§ **Task details**
All entries that follow are to be written out verbatim.

((

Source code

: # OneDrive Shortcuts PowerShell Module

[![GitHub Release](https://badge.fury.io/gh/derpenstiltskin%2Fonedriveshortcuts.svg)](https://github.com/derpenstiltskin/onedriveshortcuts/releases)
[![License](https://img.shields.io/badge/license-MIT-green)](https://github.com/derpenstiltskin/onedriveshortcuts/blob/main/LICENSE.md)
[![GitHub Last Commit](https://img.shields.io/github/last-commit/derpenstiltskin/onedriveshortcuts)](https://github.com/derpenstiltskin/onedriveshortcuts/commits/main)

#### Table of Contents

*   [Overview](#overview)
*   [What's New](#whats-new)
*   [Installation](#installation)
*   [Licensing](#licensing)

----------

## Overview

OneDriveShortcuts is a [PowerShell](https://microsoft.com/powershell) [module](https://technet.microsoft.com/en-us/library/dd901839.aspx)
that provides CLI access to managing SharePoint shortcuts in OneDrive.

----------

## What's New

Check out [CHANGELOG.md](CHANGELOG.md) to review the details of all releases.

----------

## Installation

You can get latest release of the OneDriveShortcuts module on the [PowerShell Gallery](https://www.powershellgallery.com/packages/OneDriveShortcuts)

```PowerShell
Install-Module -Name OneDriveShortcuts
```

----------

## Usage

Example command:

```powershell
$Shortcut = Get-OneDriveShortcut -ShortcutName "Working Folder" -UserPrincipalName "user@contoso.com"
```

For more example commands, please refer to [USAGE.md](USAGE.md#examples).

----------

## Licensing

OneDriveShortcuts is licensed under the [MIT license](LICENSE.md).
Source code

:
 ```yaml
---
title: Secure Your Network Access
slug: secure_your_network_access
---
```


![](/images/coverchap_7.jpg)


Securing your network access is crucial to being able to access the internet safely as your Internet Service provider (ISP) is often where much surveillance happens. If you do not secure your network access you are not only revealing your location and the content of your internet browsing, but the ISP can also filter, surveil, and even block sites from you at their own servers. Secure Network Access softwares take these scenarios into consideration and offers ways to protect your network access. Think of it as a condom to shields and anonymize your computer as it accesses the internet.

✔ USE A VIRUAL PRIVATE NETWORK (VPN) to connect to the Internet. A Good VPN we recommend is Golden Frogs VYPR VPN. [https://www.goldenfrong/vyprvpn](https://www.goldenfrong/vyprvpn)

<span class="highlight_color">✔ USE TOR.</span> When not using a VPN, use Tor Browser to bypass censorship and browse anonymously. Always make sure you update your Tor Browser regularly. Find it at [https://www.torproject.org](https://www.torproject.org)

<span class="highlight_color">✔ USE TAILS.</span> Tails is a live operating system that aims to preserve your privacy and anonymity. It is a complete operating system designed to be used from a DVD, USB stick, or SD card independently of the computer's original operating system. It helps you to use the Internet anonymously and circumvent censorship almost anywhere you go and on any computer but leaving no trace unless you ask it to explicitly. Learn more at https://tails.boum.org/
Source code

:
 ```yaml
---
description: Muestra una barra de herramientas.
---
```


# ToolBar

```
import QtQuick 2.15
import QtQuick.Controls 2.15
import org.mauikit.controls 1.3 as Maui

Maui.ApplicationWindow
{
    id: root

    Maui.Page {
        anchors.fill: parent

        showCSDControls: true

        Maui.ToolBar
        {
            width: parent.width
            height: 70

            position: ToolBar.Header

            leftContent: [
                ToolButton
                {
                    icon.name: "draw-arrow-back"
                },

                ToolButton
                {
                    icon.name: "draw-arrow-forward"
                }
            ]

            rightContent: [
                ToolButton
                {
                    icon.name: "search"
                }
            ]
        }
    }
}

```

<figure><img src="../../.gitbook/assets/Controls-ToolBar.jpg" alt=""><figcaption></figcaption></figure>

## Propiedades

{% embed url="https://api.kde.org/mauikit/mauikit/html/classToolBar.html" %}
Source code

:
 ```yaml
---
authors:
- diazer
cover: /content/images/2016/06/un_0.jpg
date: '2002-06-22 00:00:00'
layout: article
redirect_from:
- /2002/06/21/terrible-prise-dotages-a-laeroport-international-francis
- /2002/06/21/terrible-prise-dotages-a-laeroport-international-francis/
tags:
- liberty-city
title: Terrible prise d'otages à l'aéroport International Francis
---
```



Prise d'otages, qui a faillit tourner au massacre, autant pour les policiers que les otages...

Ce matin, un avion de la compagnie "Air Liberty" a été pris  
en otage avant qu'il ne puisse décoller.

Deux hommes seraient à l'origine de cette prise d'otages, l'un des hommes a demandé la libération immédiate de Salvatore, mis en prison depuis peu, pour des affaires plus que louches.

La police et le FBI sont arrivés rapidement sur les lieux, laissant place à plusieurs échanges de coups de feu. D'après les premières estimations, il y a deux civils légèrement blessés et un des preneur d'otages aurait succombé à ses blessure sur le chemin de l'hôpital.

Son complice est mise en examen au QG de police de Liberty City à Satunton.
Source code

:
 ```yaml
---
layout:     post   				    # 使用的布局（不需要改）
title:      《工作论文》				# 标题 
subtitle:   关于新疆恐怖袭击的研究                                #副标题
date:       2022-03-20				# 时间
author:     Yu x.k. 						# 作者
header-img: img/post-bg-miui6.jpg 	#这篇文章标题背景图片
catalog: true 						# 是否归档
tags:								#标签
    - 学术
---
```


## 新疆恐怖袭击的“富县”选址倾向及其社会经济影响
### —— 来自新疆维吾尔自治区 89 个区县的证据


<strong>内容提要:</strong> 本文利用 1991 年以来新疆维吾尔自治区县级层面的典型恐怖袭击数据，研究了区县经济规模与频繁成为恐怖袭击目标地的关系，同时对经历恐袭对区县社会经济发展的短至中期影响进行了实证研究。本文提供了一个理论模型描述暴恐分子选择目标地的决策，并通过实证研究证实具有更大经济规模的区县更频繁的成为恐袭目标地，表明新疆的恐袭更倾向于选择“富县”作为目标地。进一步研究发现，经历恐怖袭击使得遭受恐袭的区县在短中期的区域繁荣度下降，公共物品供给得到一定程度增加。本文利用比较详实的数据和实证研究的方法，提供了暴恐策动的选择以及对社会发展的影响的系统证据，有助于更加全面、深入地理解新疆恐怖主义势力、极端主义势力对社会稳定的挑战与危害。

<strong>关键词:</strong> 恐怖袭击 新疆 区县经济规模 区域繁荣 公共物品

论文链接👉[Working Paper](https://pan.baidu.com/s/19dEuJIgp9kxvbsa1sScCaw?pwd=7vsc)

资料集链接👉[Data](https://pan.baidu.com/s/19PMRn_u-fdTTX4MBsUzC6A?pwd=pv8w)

))

§ **Result below**
Source code

: # OneDrive Shortcuts PowerShell Module

[![GitHub Release](https://badge.fury.io/gh/derpenstiltskin%2Fonedriveshortcuts.svg)](https://github.com/derpenstiltskin/onedriveshortcuts/releases)
[![License](https://img.shields.io/badge/license-MIT-green)](https://github.com/derpenstiltskin/onedriveshortcuts/blob/main/LICENSE.md)
[![GitHub Last Commit](https://img.shields.io/github/last-commit/derpenstiltskin/onedriveshortcuts)](https://github.com/derpenstiltskin/onedriveshortcuts/commits/main)

#### Table of Contents

*   [Overview](#overview)
*   [What's New](#whats-new)
*   [Installation](#installation)
*   [Licensing](#licensing)

----------

## Overview

OneDriveShortcuts is a [PowerShell](https://microsoft.com/powershell) [module](https://technet.microsoft.com/en-us/library/dd901839.aspx)
that provides CLI access to managing SharePoint shortcuts in OneDrive.

----------

## What's New

Check out [CHANGELOG.md](CHANGELOG.md) to review the details of all releases.

----------

## Installation

You can get latest release of the OneDriveShortcuts module on the [PowerShell Gallery](https://www.powershellgallery.com/packages/OneDriveShortcuts)

```PowerShell
Install-Module -Name OneDriveShortcuts
```

----------

## Usage

Example command:

```powershell
$Shortcut = Get-OneDriveShortcut -ShortcutName "Working Folder" -UserPrincipalName "user@contoso.com"
```

For more example commands, please refer to [USAGE.md](USAGE.md#examples).

----------

## Licensing

OneDriveShortcuts is licensed under the [MIT license](LICENSE.md).
Source code

:
 ```yaml
---
title: Secure Your Network Access
slug: secure_your_network_access
---
```


![](/images/coverchap_7.jpg)


Securing your network access is crucial to being able to access the internet safely as your Internet Service provider (ISP) is often where much surveillance happens. If you do not secure your network access you are not only revealing your location and the content of your internet browsing, but the ISP can also filter, surveil, and even block sites from you at their own servers. Secure Network Access softwares take these scenarios into consideration and offers ways to protect your network access. Think of it as a condom to shields and anonymize your computer as it accesses the internet.

✔ USE A VIRUAL PRIVATE NETWORK (VPN) to connect to the Internet. A Good VPN we recommend is Golden Frogs VYPR VPN. [https://www.goldenfrong/vyprvpn](https://www.goldenfrong/vyprvpn)

<span class="highlight_color">✔ USE TOR.</span> When not using a VPN, use Tor Browser to bypass censorship and browse anonymously. Always make sure you update your Tor Browser regularly. Find it at [https://www.torproject.org](https://www.torproject.org)

<span class="highlight_color">✔ USE TAILS.</span> Tails is a live operating system that aims to preserve your privacy and anonymity. It is a complete operating system designed to be used from a DVD, USB stick, or SD card independently of the computer's original operating system. It helps you to use the Internet anonymously and circumvent censorship almost anywhere you go and on any computer but leaving no trace unless you ask it to explicitly. Learn more at https://tails.boum.org/
Source code

:
 ```yaml
---
description: Muestra una barra de herramientas.
---
```


# ToolBar

```
import QtQuick 2.15
import QtQuick.Controls 2.15
import org.mauikit.controls 1.3 as Maui

Maui.ApplicationWindow
{
    id: root

    Maui.Page {
        anchors.fill: parent

        showCSDControls: true

        Maui.ToolBar
        {
            width: parent.width
            height: 70

            position: ToolBar.Header

            leftContent: [
                ToolButton
                {
                    icon.name: "draw-arrow-back"
                },

                ToolButton
                {
                    icon.name: "draw-arrow-forward"
                }
            ]

            rightContent: [
                ToolButton
                {
                    icon.name: "search"
                }
            ]
        }
    }
}

```

<figure><img src="../../.gitbook/assets/Controls-ToolBar.jpg" alt=""><figcaption></figcaption></figure>

## Propiedades

{% embed url="https://api.kde.org/mauikit/mauikit/html/classToolBar.html" %}
Source code

:
 ```yaml
---
authors:
- diazer
cover: /content/images/2016/06/un_0.jpg
date: '2002-06-22 00:00:00'
layout: article
redirect_from:
- /2002/06/21/terrible-prise-dotages-a-laeroport-international-francis
- /2002/06/21/terrible-prise-dotages-a-laeroport-international-francis/
tags:
- liberty-city
title: Terrible prise d'otages à l'aéroport International Francis
---
```



Prise d'otages, qui a faillit tourner au massacre, autant pour les policiers que les otages...

Ce matin, un avion de la compagnie "Air Liberty" a été pris  
en otage avant qu'il ne puisse décoller.

Deux hommes seraient à l'origine de cette prise d'otages, l'un des hommes a demandé la libération immédiate de Salvatore, mis en prison depuis peu, pour des affaires plus que louches.

La police et le FBI sont arrivés rapidement sur les lieux, laissant place à plusieurs échanges de coups de feu. D'après les premières estimations, il y a deux civils légèrement blessés et un des preneur d'otages aurait succombé à ses blessure sur le chemin de l'hôpital.

Son complice est mise en examen au QG de police de Liberty City à Satunton.
Source code

:
 ```yaml
---
layout:     post   				    # 使用的布局（不需要改）
title:      《工作论文》				# 标题 
subtitle:   关于新疆恐怖袭击的研究                                #副标题
date:       2022-03-20				# 时间
author:     Yu x.k. 						# 作者
header-img: img/post-bg-miui6.jpg 	#这篇文章标题背景图片
catalog: true 						# 是否归档
tags:								#标签
    - 学术
---
```


## 新疆恐怖袭击的“富县”选址倾向及其社会经济影响
### —— 来自新疆维吾尔自治区 89 个区县的证据


<strong>内容提要:</strong> 本文利用 1991 年以来新疆维吾尔自治区县级层面的典型恐怖袭击数据，研究了区县经济规模与频繁成为恐怖袭击目标地的关系，同时对经历恐袭对区县社会经济发展的短至中期影响进行了实证研究。本文提供了一个理论模型描述暴恐分子选择目标地的决策，并通过实证研究证实具有更大经济规模的区县更频繁的成为恐袭目标地，表明新疆的恐袭更倾向于选择“富县”作为目标地。进一步研究发现，经历恐怖袭击使得遭受恐袭的区县在短中期的区域繁荣度下降，公共物品供给得到一定程度增加。本文利用比较详实的数据和实证研究的方法，提供了暴恐策动的选择以及对社会发展的影响的系统证据，有助于更加全面、深入地理解新疆恐怖主义势力、极端主义势力对社会稳定的挑战与危害。

<strong>关键词:</strong> 恐怖袭击 新疆 区县经济规模 区域繁荣 公共物品

论文链接👉[Working Paper](https://pan.baidu.com/s/19dEuJIgp9kxvbsa1sScCaw?pwd=7vsc)

资料集链接👉[Data](https://pan.baidu.com/s/19PMRn_u-fdTTX4MBsUzC6A?pwd=pv8w)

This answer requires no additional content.